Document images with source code
▬▬▬▬▬▬

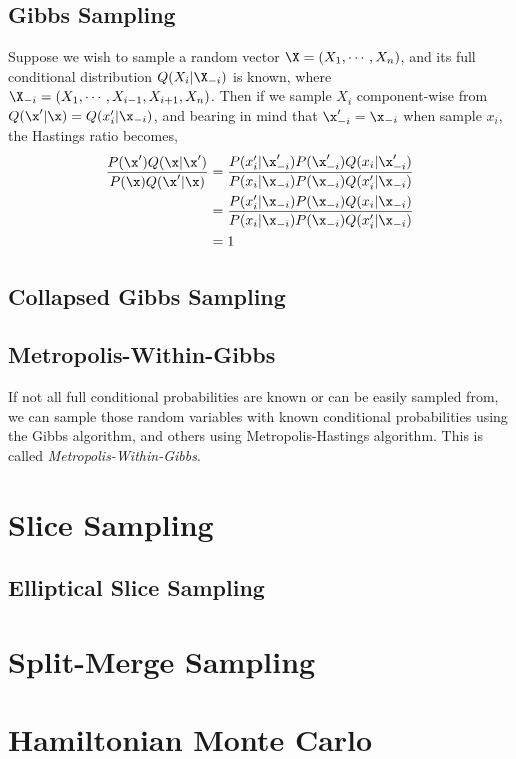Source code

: \subsection{Gibbs Sampling}
Suppose we wish to sample a random vector $\X = (X_1,\cdots,X_n)$, and its full conditional distribution $Q(X_i|\X_{-i})$ is known, where $\X_{-i} = (X_1,\cdots,X_{i-1},X_{i+1},X_n)$. Then if we sample $X_i$ component-wise from $Q(\x'|\x) = Q(x_i'|\x_{-i})$, and bearing in mind that $\x'_{-i} = \x_{-i}$ when sample $x_i$, the Hastings ratio becomes,
\begin{align}
	\frac{P(\x')Q(\x|\x')}{P(\x)Q(\x'|\x)} &= \frac{P(x_i'|\x'_{-i})P(\x'_{-i})Q(x_i|\x'_{-i})}{P(x_i|\x_{-i})P(\x_{-i})Q(x_i'|\x_{-i})}\\
	&= \frac{P(x_i'|\x_{-i})P(\x_{-i})Q(x_i|\x_{-i})}{P(x_i|\x_{-i})P(\x_{-i})Q(x_i'|\x_{-i})}\\	
	&= 1
\end{align}

\subsection{Collapsed Gibbs Sampling}

\subsection{Metropolis-Within-Gibbs}
If not all full conditional probabilities are known or can be easily sampled from, we can sample those random variables with known conditional probabilities using the Gibbs algorithm, and others using Metropolis-Hastings algorithm. This is called {\em{Metropolis-Within-Gibbs}}.

\section{Slice Sampling}
\subsection{Elliptical Slice Sampling}

\section{Split-Merge Sampling}

\section{Hamiltonian Monte Carlo}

▬▬▬▬▬▬

_Task to complete_
Your answer must be an exact transcription of the records above, minus the pictures.

_Answer section_
Source code

: \subsection{Gibbs Sampling}
Suppose we wish to sample a random vector $\X = (X_1,\cdots,X_n)$, and its full conditional distribution $Q(X_i|\X_{-i})$ is known, where $\X_{-i} = (X_1,\cdots,X_{i-1},X_{i+1},X_n)$. Then if we sample $X_i$ component-wise from $Q(\x'|\x) = Q(x_i'|\x_{-i})$, and bearing in mind that $\x'_{-i} = \x_{-i}$ when sample $x_i$, the Hastings ratio becomes,
\begin{align}
	\frac{P(\x')Q(\x|\x')}{P(\x)Q(\x'|\x)} &= \frac{P(x_i'|\x'_{-i})P(\x'_{-i})Q(x_i|\x'_{-i})}{P(x_i|\x_{-i})P(\x_{-i})Q(x_i'|\x_{-i})}\\
	&= \frac{P(x_i'|\x_{-i})P(\x_{-i})Q(x_i|\x_{-i})}{P(x_i|\x_{-i})P(\x_{-i})Q(x_i'|\x_{-i})}\\	
	&= 1
\end{align}

\subsection{Collapsed Gibbs Sampling}

\subsection{Metropolis-Within-Gibbs}
If not all full conditional probabilities are known or can be easily sampled from, we can sample those random variables with known conditional probabilities using the Gibbs algorithm, and others using Metropolis-Hastings algorithm. This is called {\em{Metropolis-Within-Gibbs}}.

\section{Slice Sampling}
\subsection{Elliptical Slice Sampling}

\section{Split-Merge Sampling}

\section{Hamiltonian Monte Carlo}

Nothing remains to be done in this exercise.